When filtering DataFrames, using & and | for boolean operations is different from using and and or.

# Creating a DataFrame
import pandas as pd

data = {'A': [1, 2, 3], 'B': [4, 5, 6]}
df = pd.DataFrame(data)

# Mixing up operators (incorrect)
subset = df[(df['A'] > 1) and (df['B'] > 4)]  # This will raise an error

# Using correct operators
subset = df[(df['A'] > 1) & (df['B'] > 4)]

 

13. Memory Usage Ignorance

Large DataFrames can consume a lot of memory. Not being mindful of memory usage can lead to crashes or slowdowns.

# Generating a large DataFrame
import pandas as pd
import numpy as np

data = {'A': np.random.random(1000000)}
df = pd.DataFrame(data)

# Displaying memory usage
print(df.memory_usage(deep=True).sum())

 

14. Not Reading Documentation

Pandas has a rich documentation that provides examples and explanations for all its functions. Not consulting the documentation can lead to confusion and mistakes.

# Creating a DataFrame
import pandas as pd

data = {'A': [1, 2, 3], 'B': [4, 5, 6]}
df = pd.DataFrame(data)

# Incorrect usage of a function
# Refer to documentation for correct usage
df.replace(1, 10)

 

15. Unoptimized Code

Writing code that iterates over large DataFrames without leveraging Pandas' built-in optimizations can result in slow performance.
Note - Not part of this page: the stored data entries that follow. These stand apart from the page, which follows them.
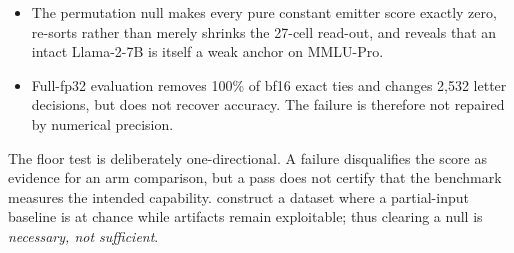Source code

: \begin{itemize}[leftmargin=*,nosep]
    \item The permutation null makes every pure constant emitter score exactly zero, re-sorts rather than merely shrinks the 27-cell read-out, and reveals that an intact Llama-2-7B is itself a weak anchor on MMLU-Pro.
    \item Full-fp32 evaluation removes 100\% of bf16 exact ties and changes 2,532 letter decisions, but does not recover accuracy. The failure is therefore not repaired by numerical precision.
\end{itemize}

The floor test is deliberately one-directional. A failure disqualifies the score as evidence for an arm comparison, but a pass does not certify that the benchmark measures the intended capability. \citet{feng2019misleading} construct a dataset where a partial-input baseline is at chance while artifacts remain exploitable; thus clearing a null is \emph{necessary, not sufficient}.
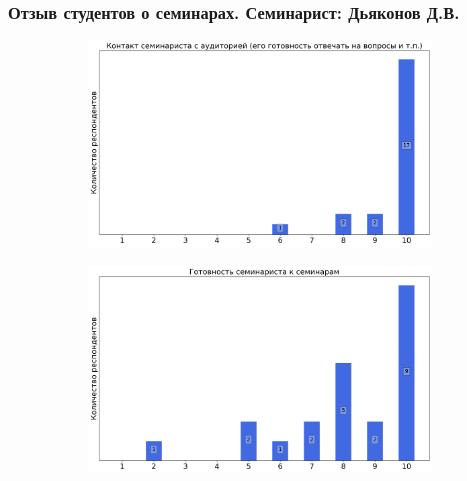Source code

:     \subsubsection{Отзыв студентов о семинарах. Семинарист: Дьяконов Д.В.}
        \begin{figure}[H]
            \centering
            \begin{subfigure}[b]{0.45\textwidth}
                \centering
                \includegraphics[width=\textwidth]{images/3 course/Теория поля/seminarists-marks-Дьяконов Д.В.-0.png}
            \end{subfigure}
            \begin{subfigure}[b]{0.45\textwidth}
                \centering
                \includegraphics[width=\textwidth]{images/3 course/Теория поля/seminarists-marks-Дьяконов Д.В.-1.png}
            \end{subfigure}
            \begin{subfigure}[b]{0.45\textwidth}
                \centering

\end{subfigure}
\end{figure}
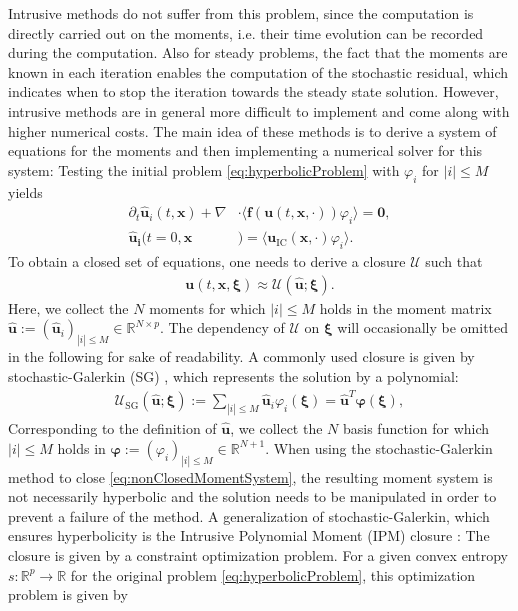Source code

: Intrusive methods do not suffer from this problem, since the computation is directly carried out on the moments, i.e. their time evolution can be recorded during the computation. Also for steady problems, the fact that the moments are known in each iteration enables the computation of the stochastic residual, which indicates when to stop the iteration towards the steady state solution. However, intrusive methods are in general more difficult to implement and come along with higher numerical costs. The main idea of these methods is to derive a system of equations for the moments and then implementing a numerical solver for this system: Testing the initial problem \eqref{eq:hyperbolicProblem} with $\varphi_i$ for $|i|\leq M$ yields
\begin{subequations}\label{eq:nonClosedMomentSystem}
\begin{align}
\partial_t \bm{\hat u}_i(t,\bm{x}) + \nabla&\cdot\langle\bm{f}(\bm{u}(t,\bm{x},\cdot)) \varphi_i\rangle = \bm{0}, \\
\bm{\hat u_i}(t=0,\bm{x}&) = \langle\bm{u}_{\text{IC}}(\bm{x},\cdot)\varphi_i\rangle.
\end{align}
\end{subequations}
To obtain a closed set of equations, one needs to derive a closure $\mathcal{U}$ such that 
\begin{align*}
\bm{u}(t,\bm x,\bm \xi) \approx \mathcal{U}(\bm{\hat u};\bm\xi).
\end{align*}
Here, we collect the $N$ moments for which $\vert i \vert \leq M$ holds in the moment matrix $\bm{\hat{u}}:=(\bm{\hat{u}}_i)_{|i|\leq M}\in\mathbb{R}^{N \times p}$. The dependency of $\mathcal{U}$ on $\bm \xi$ will occasionally be omitted in the following for sake of readability. A commonly used closure is given by stochastic-Galerkin (SG) \cite{ghanem2003stochastic}, which represents the solution by a polynomial:
\begin{align}\label{eq:SGClosure}
\mathcal{U}_{\text{SG}}(\bm{\hat u};\bm\xi):= \sum_{|i|\leq M} \bm{\hat{u}}_i\varphi_i(\bm{\xi}) = \hat{\bm u}^T\bm{\varphi}(\bm\xi),
\end{align}
Corresponding to the definition of $\bm{\hat u}$, we collect the $N$ basis function for which $\vert i \vert \leq M$ holds in $\bm{\varphi}:=(\varphi_i)_{|i|\leq M}\in\mathbb{R}^{N+1}$. When using the stochastic-Galerkin method to close \eqref{eq:nonClosedMomentSystem}, the resulting moment system is not necessarily hyperbolic \cite{poette2009uncertainty} and the solution needs to be manipulated \cite{schlachter2018hyperbolicity} in order to prevent a failure of the method. A generalization of stochastic-Galerkin, which ensures hyperbolicity is the Intrusive Polynomial Moment (IPM) closure \cite{poette2009uncertainty}: The closure is given by a constraint optimization problem. For a given convex entropy $s:\mathbb{R}^p\to\mathbb{R}$ for the original problem \eqref{eq:hyperbolicProblem}, this optimization problem is given by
# Creating a large DataFrame
import pandas as pd

data = {'A': range(100000)}
df = pd.DataFrame(data)

# Inefficient loop-based calculation
result = []
for value in df['A']:
    result.append(value * 2)

# Optimized vectorized calculation
result = df['A'] * 2

 

16. Ignoring Method Chaining

Pandas supports method chaining, where multiple operations are applied in sequence. Ignoring this practice can lead to less readable and less efficient code.

# Without method chaining
subset = df[df['A'] > 1]
subset = subset.dropna()
subset['B'] = subset['B'] * 2

# With method chaining
subset = df[df['A'] > 1].dropna().assign(B=lambda x: x['B'] * 2)

 

17. Not Checking Data Types

Pandas infers data types when reading data, but sometimes it might guess incorrectly. Not checking and correcting data types can lead to errors.

# Incorrect data type conversion
df['A'] = df['A'].astype(str)  # If 'A' contains non-numeric values

# Correct data type conversion
df['A'] = df['A'].astype(int)  # Ensure 'A' contains valid integers

 

 

By being aware of these common mistakes and practicing good coding habits, junior developers can enhance their Pandas proficiency and reduce errors when working with data. Familiarity with Pandas' documentation, seeking advice from experienced developers, and consistent practice will pave the way for efficient and effective data manipulation and analysis.